Stem cells come from embryo's. After 6 days when the fertilized egg has divided a few dozen times, its broken apart and the cells are harvested. The controversy of course is over the embryo's destruction, because technically, it could become a human being if it was implanted in a womb and left to mature.
However, scientists have done something interesting. This is basically cloning, so skip ahead if you know how this works. A fertilized cow egg is taken and the nucleus is sucked out of it. The nucleus holds all of the cells instructions, so after its removed, the cell just runs on autopilot. A nucleus from any old human cell is then injected into the egg, and voila, the machinery starts again. You would think that something identifies cow cells and human DNA, and you would be right. It's only worked a few times, and its very difficult to get it to work. However, after the human DNA starts giving out instructions to the cow egg, the egg starts dividing normally, and six days later, has stem cells we could use.

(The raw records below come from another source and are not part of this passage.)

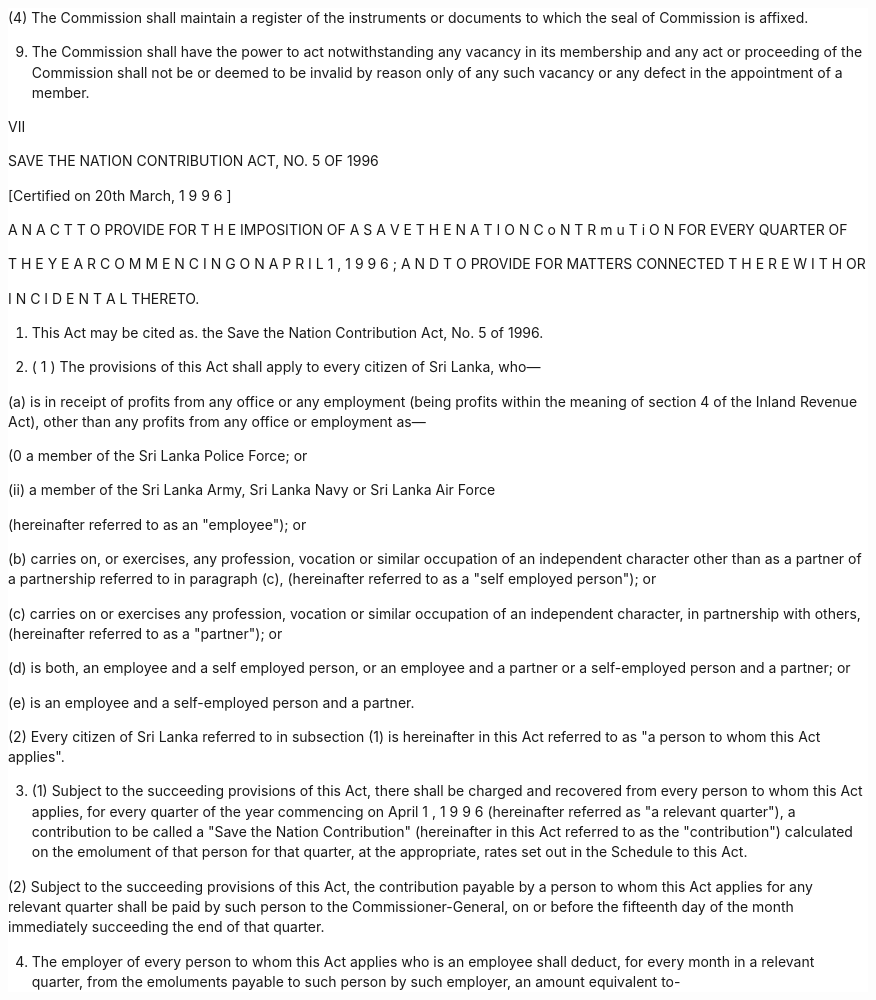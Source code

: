 (4) The Commission shall maintain a register of the instruments or documents to which the seal of Commis­sion is affixed.

9. The Commission shall have the power to act notwithstanding any vacancy in its membership and any act or proceeding of the Commission shall not be or deemed to be invalid by reason only of any such vacancy or any defect in the appointment of a member.

VII

SAVE THE NATION CONTRIBUTION ACT, NO. 5 OF 1996

[Certified on 20th March, 1 9 9 6 ]

A N A C T T O PROVIDE FOR T H E IMPOSITION OF A S A V E T H E N A T I O N C o N T R m u T i O N FOR EVERY QUARTER OF

T H E Y E A R C O M M E N C I N G O N A P R I L 1 , 1 9 9 6 ; A N D T O PROVIDE FOR MATTERS CONNECTED T H E R E W I T H OR

I N C I D E N T A L THERETO.

1. This Act may be cited as. the Save the Nation Contribution Act, No. 5 of 1996.

2. ( 1 ) The provisions of this Act shall apply to every citizen of Sri Lanka, who—

(a) is in receipt of profits from any office or any employment (being profits within the meaning of section 4 of the Inland Revenue Act), other than any profits from any office or employment as—

(0 a member of the Sri Lanka Police Force; or

(ii) a member of the Sri Lanka Army, Sri Lanka Navy or Sri Lanka Air Force

(hereinafter referred to as an "employee"); or

(b) carries on, or exercises, any profession, vocation or similar occupation of an independent character other than as a partner of a partnership referred to in paragraph (c), (hereinafter referred to as a "self employed person"); or

(c) carries on or exercises any profession, vocation or similar occupation of an independent character, in partnership with others, (hereinafter referred to as a "partner"); or

(d) is both, an employee and a self employed person, or an employee and a partner or a self-employed person and a partner; or

(e) is an employee and a self-employed person and a partner.

(2) Every citizen of Sri Lanka referred to in subsection (1) is hereinafter in this Act referred to as "a person to whom this Act applies".

3. (1) Subject to the succeeding provisions of this Act, there shall be charged and recovered from every person to whom this Act applies, for every quarter of the year commencing on April 1 , 1 9 9 6 (hereinafter referred as "a relevant quarter"), a contribution to be called a "Save the Nation Contribution" (hereinafter in this Act referred to as the "contribution") calculated on the emolument of that person for that quarter, at the appropriate, rates set out in the Schedule to this Act.

(2) Subject to the succeeding provisions of this Act, the contribution payable by a person to whom this Act applies for any relevant quarter shall be paid by such person to the Commissioner-General, on or before the fifteenth day of the month immediately succeeding the end of that quarter.

4. The employer of every person to whom this Act applies who is an employee shall deduct, for every month in a relevant quarter, from the emoluments payable to such person by such employer, an amount equivalent to-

Now comes the tricky part: is this ethical? Opponents to this are claiming that making these chimera's of human and animal is morally corrupt. Proponents claim that this is a way to make human stem cells without needing expensive surgeries to harvest eggs from humans. And heres the big catch - with our current level of biological advancement, scientists arent sure if these embryo's can
grow on to become humans. These cells are 99.9% human - the outside machinery is the only thing thats somewhat cow. So, what do you think? Should this be done?